We have established that docosahexaenoic acid (DHA), the major polyunsaturated fatty acid in the retina, promotes survival of rat retina photoreceptors during early development in vitro and upon oxidative stress by activating the ERK/MAPK signaling pathway. We now investigated whether DHA turns on this pathway through activation of retinoid X receptors (RXR) or by inducing tyrosine kinase (Trk) receptor activation. We also evaluated whether DHA release from phospholipids was required for its protective effect.
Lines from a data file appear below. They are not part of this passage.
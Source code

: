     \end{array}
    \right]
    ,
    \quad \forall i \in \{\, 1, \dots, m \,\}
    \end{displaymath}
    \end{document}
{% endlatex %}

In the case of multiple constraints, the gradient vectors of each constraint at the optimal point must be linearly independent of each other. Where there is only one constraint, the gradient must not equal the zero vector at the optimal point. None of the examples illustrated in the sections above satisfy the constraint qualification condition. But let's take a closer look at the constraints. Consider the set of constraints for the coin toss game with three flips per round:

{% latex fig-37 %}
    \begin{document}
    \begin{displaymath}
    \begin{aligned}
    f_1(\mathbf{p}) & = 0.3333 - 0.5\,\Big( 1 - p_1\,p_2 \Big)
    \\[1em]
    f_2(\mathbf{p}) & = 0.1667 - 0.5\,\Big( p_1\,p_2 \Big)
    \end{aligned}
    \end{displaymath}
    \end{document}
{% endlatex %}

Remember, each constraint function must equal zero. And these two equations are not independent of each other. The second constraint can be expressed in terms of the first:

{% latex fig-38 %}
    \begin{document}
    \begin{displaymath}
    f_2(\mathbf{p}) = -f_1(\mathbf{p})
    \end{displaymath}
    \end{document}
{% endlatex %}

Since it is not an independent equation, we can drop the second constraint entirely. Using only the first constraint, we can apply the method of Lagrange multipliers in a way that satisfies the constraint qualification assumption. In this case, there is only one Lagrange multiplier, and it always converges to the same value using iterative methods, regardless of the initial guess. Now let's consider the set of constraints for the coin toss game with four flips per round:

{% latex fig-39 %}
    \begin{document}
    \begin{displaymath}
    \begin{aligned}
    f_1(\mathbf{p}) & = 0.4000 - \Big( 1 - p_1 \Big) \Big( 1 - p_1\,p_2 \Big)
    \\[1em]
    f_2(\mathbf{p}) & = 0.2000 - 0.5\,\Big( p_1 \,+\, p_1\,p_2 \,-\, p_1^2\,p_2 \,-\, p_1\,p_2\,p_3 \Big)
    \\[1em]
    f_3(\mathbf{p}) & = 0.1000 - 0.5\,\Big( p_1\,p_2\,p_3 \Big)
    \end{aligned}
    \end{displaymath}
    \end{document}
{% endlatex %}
Addition of RXR antagonists (HX531, PA452) to rat retinal neuronal cultures inhibited DHA protection during early development in vitro and upon oxidative stress induced with paraquat or H2O2. In contrast, the Trk inhibitor K252a did not affect DHA prevention of photoreceptor apoptosis. These results imply that activation of RXR was required for DHA protection whereas Trk receptors were not involved in this protection. Pretreatment with BEL, a phospholipase A2 inhibitor, blocked DHA prevention of oxidative stress-induced apoptosis of photoreceptors. Noteworthy, RXR agonists (HX630, PA024) also rescued photoreceptors from H2O2-induced apoptosis. These results suggest that DHA is first released from phospholipids and then activates RXR to prevent photoreceptor apoptosis. This is the first evidence in which RXR activation can promote the survival of photoreceptors.